What is being asked — Each entry below is to be transcribed exactly; pictures are not copied.

—————

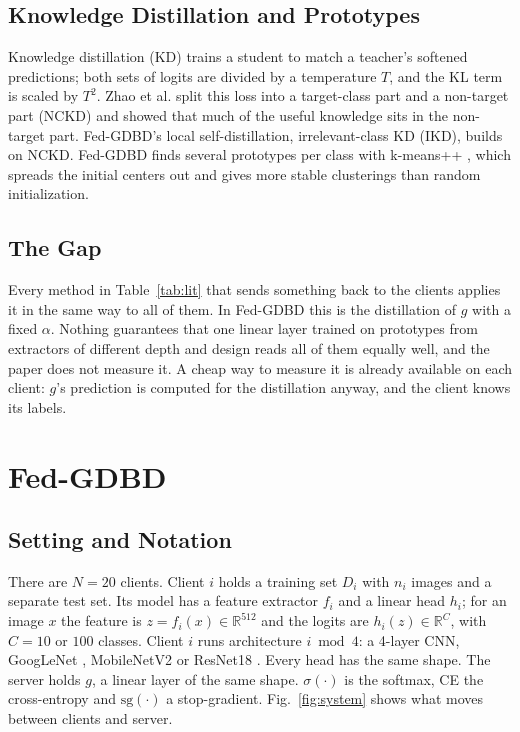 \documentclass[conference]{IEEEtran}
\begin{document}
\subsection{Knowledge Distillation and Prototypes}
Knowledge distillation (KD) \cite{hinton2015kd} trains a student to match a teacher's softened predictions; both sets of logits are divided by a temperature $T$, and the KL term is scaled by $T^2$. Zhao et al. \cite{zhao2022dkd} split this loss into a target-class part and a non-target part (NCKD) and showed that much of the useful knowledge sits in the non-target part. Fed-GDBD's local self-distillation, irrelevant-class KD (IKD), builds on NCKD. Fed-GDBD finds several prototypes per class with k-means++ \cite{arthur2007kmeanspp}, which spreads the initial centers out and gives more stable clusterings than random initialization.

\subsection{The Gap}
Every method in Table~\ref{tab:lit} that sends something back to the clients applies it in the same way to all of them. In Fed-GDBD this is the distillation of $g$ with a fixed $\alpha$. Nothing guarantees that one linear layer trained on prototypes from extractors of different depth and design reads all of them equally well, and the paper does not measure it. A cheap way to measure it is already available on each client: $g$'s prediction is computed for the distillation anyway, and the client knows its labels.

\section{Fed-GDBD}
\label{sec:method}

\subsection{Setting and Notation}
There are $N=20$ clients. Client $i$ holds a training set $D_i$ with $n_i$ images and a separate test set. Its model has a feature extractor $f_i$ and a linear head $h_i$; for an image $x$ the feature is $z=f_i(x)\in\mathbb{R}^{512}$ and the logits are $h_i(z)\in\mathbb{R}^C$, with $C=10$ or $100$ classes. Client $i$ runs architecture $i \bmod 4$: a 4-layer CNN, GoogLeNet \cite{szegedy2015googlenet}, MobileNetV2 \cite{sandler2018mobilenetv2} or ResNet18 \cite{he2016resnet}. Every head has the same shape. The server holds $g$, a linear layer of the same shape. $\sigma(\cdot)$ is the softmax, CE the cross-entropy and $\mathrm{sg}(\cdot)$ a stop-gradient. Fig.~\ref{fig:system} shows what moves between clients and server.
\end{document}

—————

Completed exercise —
 \documentclass[conference]{IEEEtran}
\begin{document}
\subsection{Knowledge Distillation and Prototypes}
Knowledge distillation (KD) \cite{hinton2015kd} trains a student to match a teacher's softened predictions; both sets of logits are divided by a temperature $T$, and the KL term is scaled by $T^2$. Zhao et al. \cite{zhao2022dkd} split this loss into a target-class part and a non-target part (NCKD) and showed that much of the useful knowledge sits in the non-target part. Fed-GDBD's local self-distillation, irrelevant-class KD (IKD), builds on NCKD. Fed-GDBD finds several prototypes per class with k-means++ \cite{arthur2007kmeanspp}, which spreads the initial centers out and gives more stable clusterings than random initialization.

\subsection{The Gap}
Every method in Table~\ref{tab:lit} that sends something back to the clients applies it in the same way to all of them. In Fed-GDBD this is the distillation of $g$ with a fixed $\alpha$. Nothing guarantees that one linear layer trained on prototypes from extractors of different depth and design reads all of them equally well, and the paper does not measure it. A cheap way to measure it is already available on each client: $g$'s prediction is computed for the distillation anyway, and the client knows its labels.

\section{Fed-GDBD}
\label{sec:method}

\subsection{Setting and Notation}
There are $N=20$ clients. Client $i$ holds a training set $D_i$ with $n_i$ images and a separate test set. Its model has a feature extractor $f_i$ and a linear head $h_i$; for an image $x$ the feature is $z=f_i(x)\in\mathbb{R}^{512}$ and the logits are $h_i(z)\in\mathbb{R}^C$, with $C=10$ or $100$ classes. Client $i$ runs architecture $i \bmod 4$: a 4-layer CNN, GoogLeNet \cite{szegedy2015googlenet}, MobileNetV2 \cite{sandler2018mobilenetv2} or ResNet18 \cite{he2016resnet}. Every head has the same shape. The server holds $g$, a linear layer of the same shape. $\sigma(\cdot)$ is the softmax, CE the cross-entropy and $\mathrm{sg}(\cdot)$ a stop-gradient. Fig.~\ref{fig:system} shows what moves between clients and server.
\end{document}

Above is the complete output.